The Office of the Attorney General and the Bureau of Securities has filed suit against Carr Miller Capital LLC of Marlton and its three principals for their alleged use of a Ponzi scheme and other means to defraud investors of over $40 million.
Everett Charles Ford Miller, 41, President of Carr Miller Capital, and Ryan Jude Carr, 34, and Brian Patrick Carr, 39, cousins and employees of Carr Miller Capital, are named as defendants in the state’s nine-count Complaint. The lawsuit, filed in State Superior Court in Newark, alleges that the defendants violated numerous New Jersey Uniform Securities Laws by committing fraud, commingling funds, and selling unregistered securities.
Judge Kenneth Levy approved the freezing of assets held by Miller and his related companies, and the appointment of a receiver who will oversee and control those assets. The judge also approved the appointment of a fiscal monitor for the Carrs, and one nominal defendant. Their assets cannot be moved or transferred without the approval of the fiscal monitor.
The state’s Complaint seeks restitution for investors, disgorgement of profits, and the imposition of civil penalties.

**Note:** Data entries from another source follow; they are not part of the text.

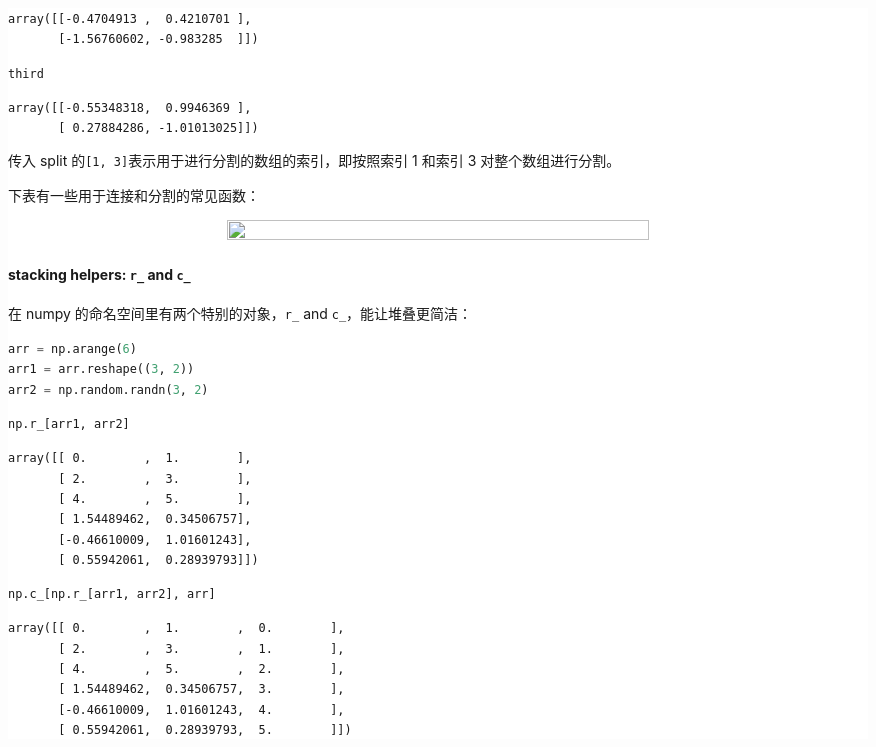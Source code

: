 

    array([[-0.4704913 ,  0.4210701 ],
           [-1.56760602, -0.983285  ]])




```Python
third
```




    array([[-0.55348318,  0.9946369 ],
           [ 0.27884286, -1.01013025]])



传入 split 的`[1, 3]`表示用于进行分割的数组的索引，即按照索引 1 和索引 3 对整个数组进行分割。

下表有一些用于连接和分割的常见函数：

<p align="center">
    <img width="70%" height="70%" src="http://images.iterate.site/blog/image/180803/bd2cg86lhF.png?imageslim">
</p>

#### stacking helpers: `r_` and `c_`

在 numpy 的命名空间里有两个特别的对象，`r_` and `c_`，能让堆叠更简洁：


```Python
arr = np.arange(6)
arr1 = arr.reshape((3, 2))
arr2 = np.random.randn(3, 2)
```


```Python
np.r_[arr1, arr2]
```




    array([[ 0.        ,  1.        ],
           [ 2.        ,  3.        ],
           [ 4.        ,  5.        ],
           [ 1.54489462,  0.34506757],
           [-0.46610009,  1.01601243],
           [ 0.55942061,  0.28939793]])




```Python
np.c_[np.r_[arr1, arr2], arr]
```




    array([[ 0.        ,  1.        ,  0.        ],
           [ 2.        ,  3.        ,  1.        ],
           [ 4.        ,  5.        ,  2.        ],
           [ 1.54489462,  0.34506757,  3.        ],
           [-0.46610009,  1.01601243,  4.        ],
           [ 0.55942061,  0.28939793,  5.        ]])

The Bureau’s investigation revealed that $13.5 million of investors’ monies were used to pay for a New Jersey Devils sky box at the Prudential Center in Newark, personal automobile purchases, travel and luxury vacations, retail purchases and meals, among other things. An additional $16 million was put into various hedge funds, real estate, film production companies, and an oil and gas venture, among other ventures not authorized by or disclosed to investors.